The Corporate Pyramid
Maya stood at the floor-to-ceiling window of the pyramid-shaped conference center, watching the storm gather over the desert. Her marriage had dissolved like sugar in cold water—gradually, then all at once. The corporate retreat had been David's idea: a chance to reconnect, he'd said, before dropping the bomb three hours ago.
"I need space," he'd told her by the pool, his eyes avoiding hers. She'd been studying the label of her vitamin D supplement, the stark white pill mocking her with promises of bone health and immune support. Now he was probably at the hotel bar, already rewriting their story to make himself the protagonist.
The room cat—a lean tabby that roamed the corridors like it owned the place—slipped through her open door, yellow eyes assessing her with unnerving intelligence. It jumped onto the desk and began pawing at her wedding ring, left carelessly beside her laptop.
"You too?" Maya whispered. "Everyone wants a piece."
Outside, lightning fractured the sky, illuminating the pyramidal structure with violent clarity. She remembered their wedding day, how David had joked about building a love that would last as long as the pyramids. The memory tasted like ash.
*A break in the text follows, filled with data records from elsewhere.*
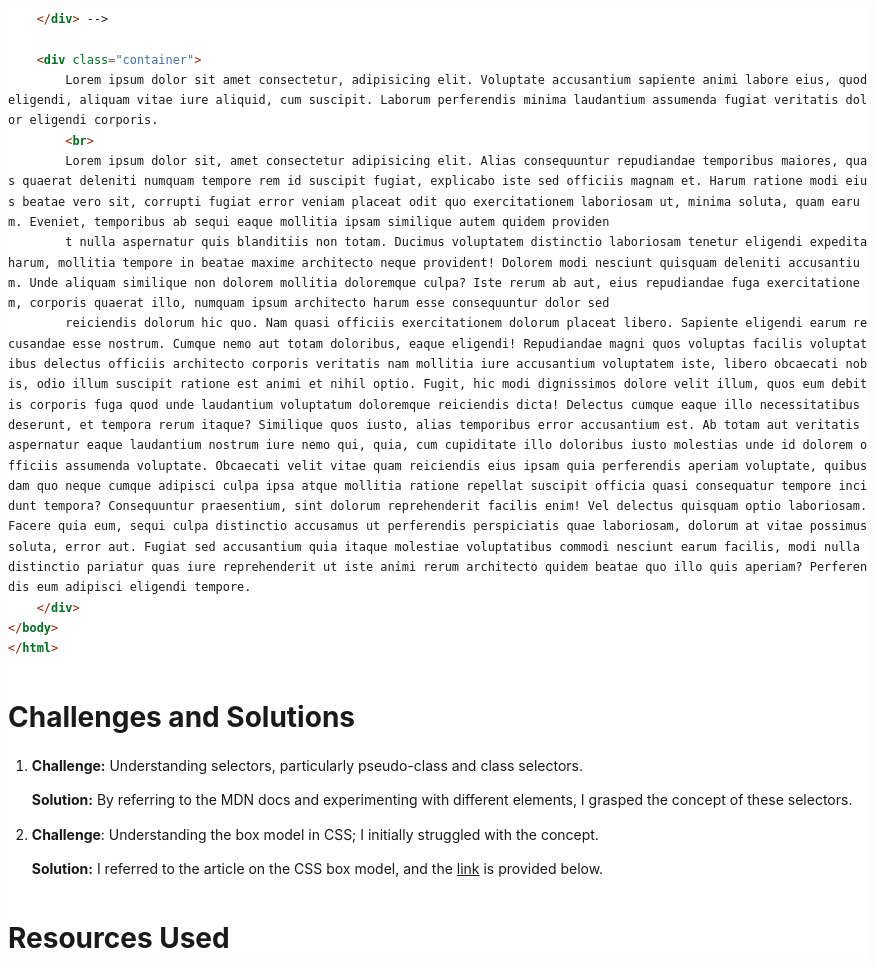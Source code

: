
 ```html
    </div> -->

    <div class="container">
        Lorem ipsum dolor sit amet consectetur, adipisicing elit. Voluptate accusantium sapiente animi labore eius, quod eligendi, aliquam vitae iure aliquid, cum suscipit. Laborum perferendis minima laudantium assumenda fugiat veritatis dolor eligendi corporis.
        <br>
        Lorem ipsum dolor sit, amet consectetur adipisicing elit. Alias consequuntur repudiandae temporibus maiores, quas quaerat deleniti numquam tempore rem id suscipit fugiat, explicabo iste sed officiis magnam et. Harum ratione modi eius beatae vero sit, corrupti fugiat error veniam placeat odit quo exercitationem laboriosam ut, minima soluta, quam earum. Eveniet, temporibus ab sequi eaque mollitia ipsam similique autem quidem providen
        t nulla aspernatur quis blanditiis non totam. Ducimus voluptatem distinctio laboriosam tenetur eligendi expedita harum, mollitia tempore in beatae maxime architecto neque provident! Dolorem modi nesciunt quisquam deleniti accusantium. Unde aliquam similique non dolorem mollitia doloremque culpa? Iste rerum ab aut, eius repudiandae fuga exercitationem, corporis quaerat illo, numquam ipsum architecto harum esse consequuntur dolor sed 
        reiciendis dolorum hic quo. Nam quasi officiis exercitationem dolorum placeat libero. Sapiente eligendi earum recusandae esse nostrum. Cumque nemo aut totam doloribus, eaque eligendi! Repudiandae magni quos voluptas facilis voluptatibus delectus officiis architecto corporis veritatis nam mollitia iure accusantium voluptatem iste, libero obcaecati nobis, odio illum suscipit ratione est animi et nihil optio. Fugit, hic modi dignissimos dolore velit illum, quos eum debitis corporis fuga quod unde laudantium voluptatum doloremque reiciendis dicta! Delectus cumque eaque illo necessitatibus deserunt, et tempora rerum itaque? Similique quos iusto, alias temporibus error accusantium est. Ab totam aut veritatis aspernatur eaque laudantium nostrum iure nemo qui, quia, cum cupiditate illo doloribus iusto molestias unde id dolorem officiis assumenda voluptate. Obcaecati velit vitae quam reiciendis eius ipsam quia perferendis aperiam voluptate, quibusdam quo neque cumque adipisci culpa ipsa atque mollitia ratione repellat suscipit officia quasi consequatur tempore incidunt tempora? Consequuntur praesentium, sint dolorum reprehenderit facilis enim! Vel delectus quisquam optio laboriosam. Facere quia eum, sequi culpa distinctio accusamus ut perferendis perspiciatis quae laboriosam, dolorum at vitae possimus soluta, error aut. Fugiat sed accusantium quia itaque molestiae voluptatibus commodi nesciunt earum facilis, modi nulla distinctio pariatur quas iure reprehenderit ut iste animi rerum architecto quidem beatae quo illo quis aperiam? Perferendis eum adipisci eligendi tempore.
    </div>
</body>
</html>
```

# Challenges and Solutions

1. **Challenge:** Understanding selectors, particularly pseudo-class and class selectors.
    
    **Solution:** By referring to the MDN docs and experimenting with different elements, I grasped the concept of these selectors.
    
2. **Challenge**: Understanding the box model in CSS; I initially struggled with the concept.
    
    **Solution:** I referred to the article on the CSS box model, and the [link](https://www.codewithharry.com/tutorial/css-box-model/) is provided below.
    

# Resources Used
Her phone buzzed. A text from her sister: "Corporate America's favorite love story: merged entities, hostile takeover."
Maya laughed, a dry, cracked sound. The cat purred, pressing against her leg. For the first time in fifteen years, she felt something like possibility stirring beneath her ribs—fragile, terrifying, and real.
She took the vitamin from her desk, swallowed it without water, and watched the desert sky burn.